With the new, improved version 19 of Spotless Data's machine learning filters everything works ten times as fast, thanks to a new, easy-to-use JSON config, making it simple to get the data quality you need in real time through Spotless data validation, data cleaning and the integration of different datasets.
Welcome to the new, improved version 19 of Spotless Data's data validation solution, using our machine learning filters to filter out, modify or quarantine rogue data so that only spotless and well-integrated data can enter your data platforms. The main improvement in this upgrade is that we are now using a new JSON configuration, making our solution to all your data issues both easier to use for software developers and all those who use our API and about ten times faster at doing the challenging work of data validation; this is always useful given the importance of having validated data in real time.
We have now configured Spotless using a JSON object which we call the config. There are three basic types of data validation rules, called string, number and date. A string uses minimum length, maximum length and regex parameters, while those for number are minimum value, maximum value, defining the number of decimal places and fixed decimal places, where all the records which are validated are configured to have the same number of decimal places. Those for date are the validation of date fields as a particular format, within a range of dates or simply validating the field as a date rather than a set of numbers which are not a date.
For Spotless the work our API does in handling invalid data is two-fold. First, we have to identify the invalid data; then we have to do something with them. While we already allow the data owner to configure the settings which actually clean the data, and based on the report we give them, the new fall-back option defines what is done with the data.
One way of validating data is with a separate dataset where the data are compared against unique identifiers, categorical datasets and primary keys, the latter in an ETL database.
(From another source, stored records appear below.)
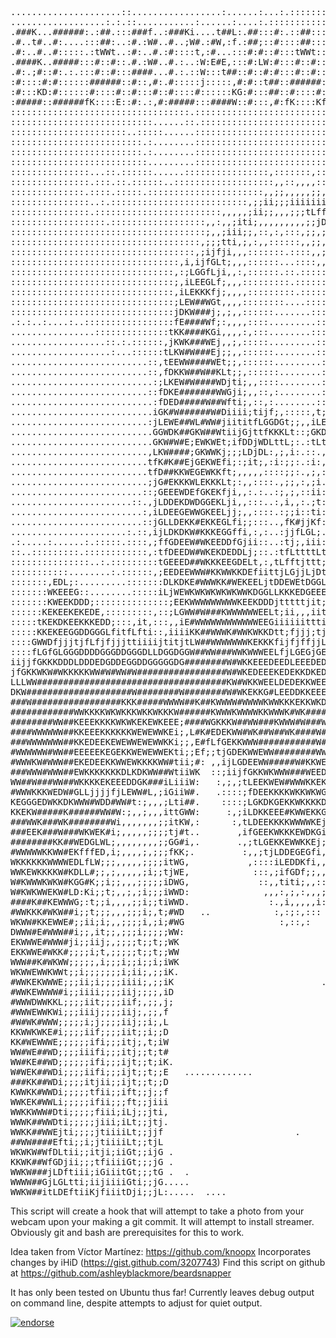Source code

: <pre>
.....................::.................:......:...:.::::::::::::::::::::::::::::::::,ELWWKEDKWWKKEE
..................:.:.::...........:......:....:.::::::::::::::::::::::::::::::::::::EWKKDDKWWWKEDEE
.###K...######:.:##.:::###f..:###Ki....t##L:.##:::#:.::##::::###f::###W,::#####::###L:KDDKKEKKKKEDDD
.#..t#..#:....:::##:..:#.:W#..#..;W#.:#W,:f.:##;::#::::##::::#::##:#::;#i:#::::::#:,W#DWKKKEEEEEEDGD
.#:..#..#:::::.:tWWt..:#:..#.:#::::t,:#...:::#:#::#:::tWWt:::#:::#:#.:::#:#::::::#:::#:##KEDDGDGGDLG
.####K..#####:::#::#::.#.:W#..#.:..:W:E#E,:::#:LW:#:::#::#:::#::W#.#::;#i:#####::#:,W#::t#KLfLfLGLLL
.#:.;#::#:.:.:::#::#:::####...#.:.::W:::t##::#::#:#:::#::#:::###f::###W,::#::::::####:::::iGffLGLDGG
:#::::#:#::::::######::#::,#:.#:::::j:::::,#:#::t##::######::#:::::#:.::::#::::::#::;#:::::;ffLLEDjL
:#:::KD:#::::::#::::#::#:::#::#::::#::::::KG:#:::##::#::::#::#:::::#::::::#::::::#:::#::::::fLGGLGEE
:#####::######fK::::E::#:.:,#:#####:::####W::#:::,#:fK::::Kf:#:::::#::::::#####::#:::,#::::iDLfDELjj
::::::::::::::::::::::::::::::::::.::::::::::::::::::::::::::::::::::::::::::::::::::::::::#WEGKEEKW
:::::::::::::::::::::::::::......::.::::::::::::::::::::::::::::::::::::::::::::::::::::::LEGDK#WDDD
::::::::::::::::::::::..:::::......::::::::::::::::::::::::::::::::::::::::::::,jDKKKKKKKWWEW#KGLDGG
:::::::::::::::::::::::::.:........:::::::::::::::::::::::::::::::::::::::::;EKKKKKKWWWWW####KDfjjji
:::::::::::::::::::::::::.:........::::::::::::::::::::::::::::::::::::::::KKWWW#WWKKKKKWW###Efttiii
::::::::::::::::::::::::::.........:::::::::::::::::::::::::::::::::::::::####WKWWWWWKKKWW###Gftiii;
:::::::::::::::...::.::::::......::::::::::::::::,:::::::,::::::::::::::::KW#WKKKEEEEEKKKW###Djit;;;
:::::::::::::::.:::.::.::::::..:::::::::::::::::::,,::,,,,:::::::::::::::::#KKKKEEEEEEEKKKW##Efii;;;
::::::::::::::.::::.:::::.::::::::::::::::::::::,,;;,,,,,;;,;;,,,::::::::::fKKKKEEEEEEEKKKK##Efiii;,
:::::::::::::::..:.::::::::::::::::::::::::::,;;ii;;;iiiiiii;,;;,,:::::::::jKKKKEEEEEEEKKKKW#Kfiii;;
:::::::::::::::.::::::::::::::::::::::::,,,,,;ii;;,,,;;;tLffjtii,,,::::::::iKKKKEEEEEEEKKKKW#Kjji;;;
::::::::::::::::::.::::::::::::::::::,,:,,;iti;,,,,,,,,,;;jDGLLjt,,;,,::::,;KKKKKEEEEEEKKKKW#Wftit;;
:::::::::::::::::::::::::::::::::::::;,,;iii;;,::,:,:::,;;,;DDGfjf,,:,,:,,,,KKKKKKEEEEEKKKKW##Dttt;;
::::::::::::::::::::::::::::::::::::,;;;tti,;,:,,::::::,,;;,;LDDfGj,,,,,,,,:KKKKKKEEEEEKKKKW##Eti;;;
:::::::::::::::::::::::::::::::::::,;ijfji,,,:::::::.::::,,;;;DGGLft,,,,,,,:KKKKKKEEEEEEKKKW##Dttii;
::::::::::::::::::::::::::::::::,i,ijfGLt;,,,::::::...::::,,,;iELLGft,,,,,,:KKKKKEEEEEEEKKKW##Gjiii;
:::::::::::::::::::::::::::::::,:;LGGfLji,,:,::::::.::.:::::,,iLDLLLj,,,,,:,KKKKKEEEEEEEKKKW##Gji;;,
:::::::::::::::::::::::::::::::;,iLEEGLf;,,,:::::::::.::::::,,;iEGGGj,,::::,EKKKKEEEEEEEKKKW##Ejti;;
:::::::::::::::::::::::::::::::,iLEKKKfj;,,,,:::::::::.::::::,,ifGEDf,:,::::DKKKKKEEEEEEKKKWW#Ejti;;
:::::::::::::::::::::::::::::::;LEW##WGt,,,,::::::::....::::::,;iLEtt:::::::LKKKKEEEEEEKKKKWW#Ejti;;
:::::::::::::::::::::::::::::::jDKW###j;,;,,::::::.......:::::,;,LKj;,::::::tKKKKEEEEEEEKKKKW#Ejti;;
.:.:..:....:..:::::::::::::::::fE####Wf;:,,,,::::.........::::,;,fKEj,::::::;KKKKEEEEEEEKKKKW#Kfii;i
................::::::::::::::tKK####KGi,,,,:,:::........:::::,,;jWKLt:::::::KKKKEEEEEEEEKKKW##Dtiii
..................::.:.::::::,jKWK###WEj,,;,:::::.........::::,,ij#EG:::::::.KKKKEEEEEEEEKKKW##Ktii;
...................:...::::::tLKW#W###Ej;;,,::::::........:::::,ij#WKi::.....KKKKEEEEEEEEKKKW##Dtfti
..........................::,tEEWW####WEt;;,::::::.........::::,iG#WEG,......KKKKKEEEEEEEKKKW##ftDti
..........................::,fDKKW##W##KLt;;,::::::........::,,,tE#WEf#......KKKKEEEEEEEEKKKW##ijDLj
...........................:;LKEW#W####WDjti;,,::::........::,,;tKWWffL......KKKKEEEEEEEEKKKW##,fDGt
..........................::fDKE#######WWGji;,,::,:........::::;fK##WEf......DKKKEEEEEEEEKKKW##.WGfL
...........................:fDED#####W##Wfti;,::,:........:::;;tfD##KEE......LKKKKEEEEEEEKKKK##;#Ljt
...........................iGK#W######W#Diiii;tijf;,:::::,t;jjiiLf#W#WL:.....tKKKEEEEEEEEKKKKW#tKfjt
..........................:jLEWE##WL#WW#jiititfLGGDGt;;,,iLEKKDGEfWKKKi,.....;KKKEEEEEEEEEKKKW#L#Ljj
...........................GGWDK##GKW##WtiijGjttfKKKLt::;GKDDDiEGjKGWK.:.....:KKKEEEEEEEEKKKKW#EKjtt
...........................GKW#W#E;EWKWEt;ifDDjWDLttL;:.:tLtGG;DtjWDEWj.......KKKKKEEEEEEKKKKW##Gfji
..........................,LKW####;GKWWKj;;;LDjDL:,;,i:.::.,:,,L;tKEDGG.......KKKKEEEEEEEEKKKW##tGji
..........................tfK#K##EjGEKWEfi;:;it;,:i:;;:.:i:,,,;i,jDGGGW.......KKKKEEEEEEEEKKKW##:Dft
..........................tfD##KKWEGEWKKft;,,,,,::::;;:.,;,:::,;,jKEGK#:......KKKKEEEEEEEEKKKW##.LfL
..........................;jG#EKKKWLEKKKLt;:,,::::.,;;,:,;i.:,:,,jEEGKj;......KKKKKEEEEEEEKKKW##.DfG
.........................::;GEEEWDEfGKEKfji,,:.:..:;,;,::ii::::,;jKEDW:j......KKKKKEEEEEEEKKKW##.GfD
.......................::.,jLDDEKDWDGGEKLji,,:::..:,i,,:.;t::::,;jKEDG;D......KKKKEEEEEEEEKKKWW#,DLG
.........................:,iLDEEGEWWGKEELjj;,,::::.:;;i::ti:::::ifEKGtGff.....DKKKEEEEEEEEKKKWW#tDLL
.........................::jGLLDEKK#EKKEGLfi;;:::..,fK#jjKf::::,ifEEffEi......LKKKKEEEEEEEKKKWW#LLLL
......................:.::,ijLDKDKW#KKKEGGffi,:,:..:jjfLGL;.:::;jGDEf,ii......jKKKKEEEEEEEKKKKW#KjGf
.:.....:......:.:::::.::::,;ffGDEEW#WKEEDDfGjii::..:tj;,iii:.:,;fDEWDG:.......iKKKKEEEEEEEKKKKW##;GE
::..:::::::::.::::::::::::,:tfDEEDW#WKEKDEDDLj;::.:tfLttttLt,:,iGDEEDL,:......;KKKKEEEEEEEKKKKW##DGf
:::::::::::::::..:.:::::::::tGEEED##WKKKEEGDELt,:,tLfftjttt;t,;fDKEKG;:::.....,KKKKEEEEEEEKKKKW#GDEK
:::::::::::........:.::::::,;EEDEEWWW#KKWWKKDEfiittjLGjjLjDtLijLDKKKDL:::::::::KKKKEEEEEEEKKKWW###WK
:::::::,EDL;:.........:::::::DLKDKE#WWWKK#WEKEELjtDDEWEtDGGLLjfLGDKKG;:::::::::KKKEEEEEEEEKKKWW##.WW
:::::::WKEEEG::........:::::iLjWEWKWKWKWKWKWWKDGGLLKKKEDGEEEEfDDKDKKD,,::::::::KKKKEEEEEEEEKKWW##WWW
:::::::KWEEKDDD;::::::::::::::;EEKWWWWWWWWWKEEKDDDjtttttjit;LLGDEKKKEt:::::::::KKKKEEEEEEEKKKW#KKEEE
::::::KEKEEKEKEDE,:::::::::,::;LGWW#W###KWWWWWWEELt;ii,,,iitfGKD#EKKDj:::::::::KKKKEEEEEEEKKKWDDDDGG
:::::tKEKDKEEKKKEDD;:::,it,:::,,iE#WWWWWWWWWWWWEEGiiiiiitttiGGKKKKWKGj,::::::::KKKKEEEEEEEEKKDGGGDLL
:::::KKEKEEGGDDGGGLfitfLfti::,iiiiKK##WWWK#WWKWKKDtt;fjjj;tjDEKDKWWWKt:::::::::KKKKEEEEEEEKKKGLLLDGD
::::GWWDfjjjtjfLfjfjjjttiiiijtitjtLW##WWWWWWWKEKKKfijfjffjjLGDEWWWW##D,::::::::KKKKEEEEEEEKKWKDDEEKW
::::fLGfGLGGGDDDDGGGDDGGGDLLDGGDGGW##WW###WWKWWWEELfjLGEGjGEDKKK####WWK,:::::::KKKKKEEEEEKKKW##WWWWW
iijjfGKKKDDDLDDDEDGDDEGGDDGGGGGDG########W#WKKEEEDEEDLEEEDEDGKWW##W#W##W:::,,i:KKKKKKKKKKEKWW##WWKKK
jfGKKWKW#WKKKKKWW#W#WW#W#################W#WKEDEEEKEDEKKDKEDGKWWW###W###W,,tLt,EKKKKEEEEKKKKWWDGDGGG
LLLWW####################################KW#WKKWEELDEDEKKWEEKKKW#########KijfjiKKEEEEEEKEEKEDEGGGffG
DKW####################W########W########W#WKEKKG#LEEDDKKEEEWEK##########WftGDjKKKKEEKEDEEEGDKGDDLff
###W#################KKK#####WWWW##K##KWWWW#WWWWKWWKKKEKKWKDWWK#W#########WEDKEKKKKKKEKEEEEGDWWGGDGL
############WWKKKKWKWKKKWKKWKKKW######KWWWKWWWWKKWWWK#WK################W######WWKEDDDEEEDfDEE#jfDGf
########WW##KEEEKKKKWKWKEKEWKEEE;####WGKKKW##WW###KWWW#W###W##KK######Li.#########WWKKKEEDKEEEWiLDGf
####WWWWWW##KKEEEKKKKKKWEWEWWKEi;,L#K#EDEKWW#WK##W##WK####W#WWKE#####j;,i,,K############WWKEDEEtLGff
###WWWWWWW##KKEDEEKEWEWWEWEWWKKi;;,E#fLfGEKKWWW###########W#WEGfK####,it;;,,,;#############WGDGtGGGG
#WWWWWW#WW##EEEEEKEGEKKWEWEWWEKti;;Ef;;tjGDEKWWEWW########WWEjitW####;ij;,,,,,,,,tG##########GDLGDDD
#WWWKW#WWW##EKEDEEKKWWEWKKKKWW#tii;#: ,,ijLGDEEWW#####W#KKWEG;,iW###tiit;,,,,,,,,,,,,,,f######EEjjtj
###WWW#WWW##EWKKKKKKKDLKDKWW##WtiiWK  ::;iijfGKKWKWWW###WEEDf::tK###;;;;;,,,,,,,,,,,,;,,,:#####LLjfD
WW##W###WW##WKKKKEKEEEDDGK###iLiiiW:   :,;,;tLEEKWEW#WWWKKEKE:,tW##Wii;,,,,,,,,,,,,,,,,,,,,L####GEEE
#WWWKKKWEDW#GLLjjjjfjLEWW#L,;iGiiW#.   .::::;fDEEKKKKWKKWKWGGi;jW##;i;j;;,,,,,,,,,,,,,,;,,,,:####KED
KEGGGEDWKKDKWWW#WDD#WW#t:;,,,;Lti##.    ::::;LGKDKGEKKWKKKKDf,,fW##;,;,;,,,,,,,,,,,,,,,,,,,,,f###EED
KKEKW#####K######WW#W:;,,;,,,ittGWW:     :,;iLDKKEEE#KWWEKKGi:,tE#E;;i,:,,,,,,,,,,,,,,,,,,,,,,L##itK
###WWK###WK########Wi,,,,,,,;;itKW,:      :,tLDEEKKKKWWWWKEj,::;W#t;;;,,,,,,,,,,,,,,,,,,,,,,,,,t#:,j
###EEK###W###WKWEK#i;,,,,,;;;;tj#t..       ,ifGEEKWKKKEWDKGi::.,##;;;,,,,,,,,,,,,,,,,,,,,,,,,,,,f:;;
########KK##WEDGLWL;,,,,,,,,;;GG#i,.       .,;tLGEKKEWWKKEj;:..;##,;;;,;,,,,,,,,,,,,,,,,;,,,,,,,,:;;
#WWWWWKKWW#EKfffED,i;,,,,;,;;;fKK;.         :,,;tjLDDEGEGfi,:.:i##,;;;,;,,,,,,,,,,,,,,,,;,,,,,,,:,;;
WKKKKKKWWWWEDLfLW;;;,,,,,;;;;itWG,           ,::::iLEDDKfi,,:.:f##,;;:,;,,,,,,,,,,,,,,,,;;;,;;,,:,;;
WWKEWKKKKW#KDLL#;;,;,,,,,;i;;tjWE,            :::,;ifGDf;;,,,::fW#,,;,;;,,,,,,,,,,,,,,,,,;;,,;,:,;;;
W#KWWWKWKW#KGG#K;;i;;,,,;;;;;iDWG,             ::,,titi;,,::,::iK#,,,,;,,,,,,,,,,,,,,,,,;;;,,,,:,;;;
W#KWKWWEKW#LD:Ki;;t;,,;,;i;;;iWWD:              ,,,:,;,:,,,;,::  #,,,,;,,,,,,,,,,,,,,,,,;;;;,,,:,;;;
####K##KEWWWG;:t;;i,,,,;;i;;tiWWD.               :.,i,,,,,i::    #:,,,;;,,,,,,,,,,,,,,,,,;;;,;:;;;i;
#WWKKK#WKW##i;;t;;;,,,;;;i;,t;#WD   ..            :,:;:,:::      #,,,,;,,,,,,,,,,,,,,,,,,;;;;,,;;;;;
WKWW#KKEWWE#;;ii;i;,,;;;;i,;i;#WG                  :,::,:        K,,,,i,,,,,,,,,,,,,;,;,,;;;,;:;;;;;
DWWW#E#WWW##i;;,it;;,;;;i;;;;;WW:                                Gj,,,i,,,,,,,,,,,,,,,,,,;;;;,;;;;;;
EKWWWE#WWW#ji;;iij;,;;;;t;;t;;WK                                 iD,,,i,,,,,,,,,,,,;,;;,;;;;;,;;;;;;
EKKWWE#WKK#;;;;i;t,;;;;;t;;t;;WW                                 .K,,,i,,,,,,,,,,,;,,,,,;;;;,,;;;;;;
WWW##K#WKWW;;;;;,i;;;i;;i;;i;iWK                                  #,,,;,,,,,,,,,,,,,,,;,,;;;;;;;;;;;
WKWWEWWKWWt;;i;;;;;;;i;ii;,;;iK.                                  #,,;;,,,,,,,,,,,,,,;,,,;;;;;;;;;;;
#WWKEKWWWE;;;ii;i;;;;iiii;,;;iK                            .:,:   #,,;;,,,,,,,,,,,,,,,;;,;;;,;;;;;;;
#WWKEWWWW#i;;iiii;;;;iij;;;;,iD                                   #;,;;,,,,,,,,,,,,,,,,,;;;;;;;;;;;;
#WWWDWWKKL;;;;iit;;;;iif;,;;,j;                                   Kj,;;,,,,,,,,,,,,;,;;,;;;;;;i;;;;;
#WWWEWWKWi;;;iiij;;;;iij;,;;,f                                    fE,;;,,,,,,,,,,;;;,,,,;;;;;;;;;;;;
#W#WK#WWW;;;;;i;j;;;;iij;;i;,L                                    ;W,;;,,,,,,,,,,,,;;;,;;;;;;;;;i;;;
KKWWKWKE#i;;;;iif;;;;iit;;i;;D                                    .#,;;,,,,,,,,,,,,;;;,;;;;i;;;t;;;;
KK#WEWWWE;;;;;;ifi;;;itj;,t;iW                                     W;,;;,,,,,,,,,,,,;;;;;;;;;;tti;i;
WW#WE##WD;;;;iiifi;;;itj;;t;t#                                     #i,;;,,;;;,,;;,,;;;;;;;;;;;jj;ii;
WW#KE##WD;;;;;;ifi;;;ijt;;t;iK.                                    #L,i;,,,,,,;;,,;;;;;,;;;;;;tt;ii;
W#WEK##WDi;;;;iifi;;;ijt;;t;;E   .............                     WE,i;,,,,,,,,,;;;;;;;;;;;;iLiitii
###KK##WDi;;;;itjii;;ijt;;t;;D                                     DW,t;,,,,,,,,,,,;;,;,;;;;;;jiii;;
KWWKK#WWDi;;;;;tfii;;ift;;j;;f                                     tW;i;;;;,;;,,;;;;;;;;,;i;;;tiii;i
WWKEK#WWLi;;;;;ifii;;;ft;;jiii                                     ,#;i;;,;;;;;;;;;;;;;;;;;;;;i;;t;;
WWKKWWW#Dti;;;;;fiii;iLj;;jti,                                     .W;ti;;;;;;;;;;;;;;;;;;iiiiiiitii
WWWK##WWDti;;;;;jiii;iLt;;jtj.                                      Wt;i;;;;;;;;;;;;;;;;ii;ii;iiiiii
WWKK##WWEjti;;;;jtiiiiLt;;jjf                         .             Wf,i;;;;;;;;;;;;;;;;;;iiiiiiiiii
##WW####Efti;;i;jtiiiiLt;;tjL                                       #G,i;;;;;;;;;;;;;;;;iii;iiiitiii
WKWKW#WfDLtii;;itji;iiGt;;ijG .                                     #E,i;;;;;;;;;;;;;i;;;iii;ititiii
KKWK##WfGDjii;;;tfiiiiGt;;;jG .                                    .#E,t;;;;;;;;;;;;;;;iiiiiiitttiii
WWKW###jLDftiii;iGiiitGt;;;tG .  .                                 .#K,t;;;;;;;;i;;;;;;;iiiiiitttiii
WWWW##GjLGLtti;iijiiiiGti;;jG.....                                 .#W;t;;;;;;;;;i;;;;i;iiiiiittttii
WWKW##itLDEftiiKjfiiitDji;;jL:.....  ....                          .##;ji;;;;;;i;ii;i;;iiiiiiitttiii
</pre>

This script will create a hook that will attempt to take a photo from your webcam upon
your making a git commit. It will attempt to install streamer. Obviously git and bash
are prerequisites for this to work.

Idea taken from Víctor Martínez: https://github.com/knoopx
Incorporates changes by iHiD (https://gist.github.com/3207743)
Find this script on github at https://github.com/ashleyblackmore/beardsnapper

It has only been tested on Ubuntu thus far! Currently leaves debug output on command line,
despite attempts to adjust for quiet output.

[![endorse](http://api.coderwall.com/ashleyblackmore/endorsecount.png)](http://coderwall.com/ashleyblackmore)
This includes Spotless attempting the closest match, with a default distance threshold for closest matches to be applied when specified, and based on the reference dataset which is being used.
Duplications are a classic rogue data problem found in many datasets. Spotless can check for duplications against all those fields containing strings, numbers and dates to ensure that a column only contains unique values.
Blanks are sometimes, but not always, an indication of rogue data. At times it is better to have a blank than to have an inaccurate entry, which can negatively affect the whole dataset, or skew any reporting or analytics based on the data. You can specify how to handle the blanks, that is, whether Spotless should ignore them or not. We also have a lookup match rule which specifies whether any entries which fail to validate are replaced by the most similar looking record of those within the file, or not.
With the rise of the Internet-of-things, session data are becoming much more common. Typically, working with session data involves fixing gaps (where A finishes at 12:14:39 but B does not start until 12:15:02) and overlaps (where C finishes at 14:02:37 but D does not start until 14:05:09). Session rules are also used in EPGs and anywhere where different time sessions need to match say the start and finish times. Our session data rule fills in the gaps and removes overlapping sessions.
Thanks to the Spotless team for all their hard work in making this new update into a reality!
You can read our introduction to using our API to validate your data. You can take advantage of our free offer of 500Mb of free data cleaning to see how much you like our service. If you haven't already done so, you can sign-up using your email address, Facebook, Google or GitHub accounts. You may also view our video on data cleaning an EPG file, which also explains how to use our API.
We use the https protocol, guaranteeing your data are secure while they are in our care and that they are not accessible by any third party, a responsibility we take very seriously.
Here is a quick link to our FAQ. You can also check out our range of subscription packages and pricing. If you would like to contact us, you can speak to one of our team by pressing on the white square icon with a smile within a blue circle, which you can find in the bottom right-hand corner of any of the web pages on our site.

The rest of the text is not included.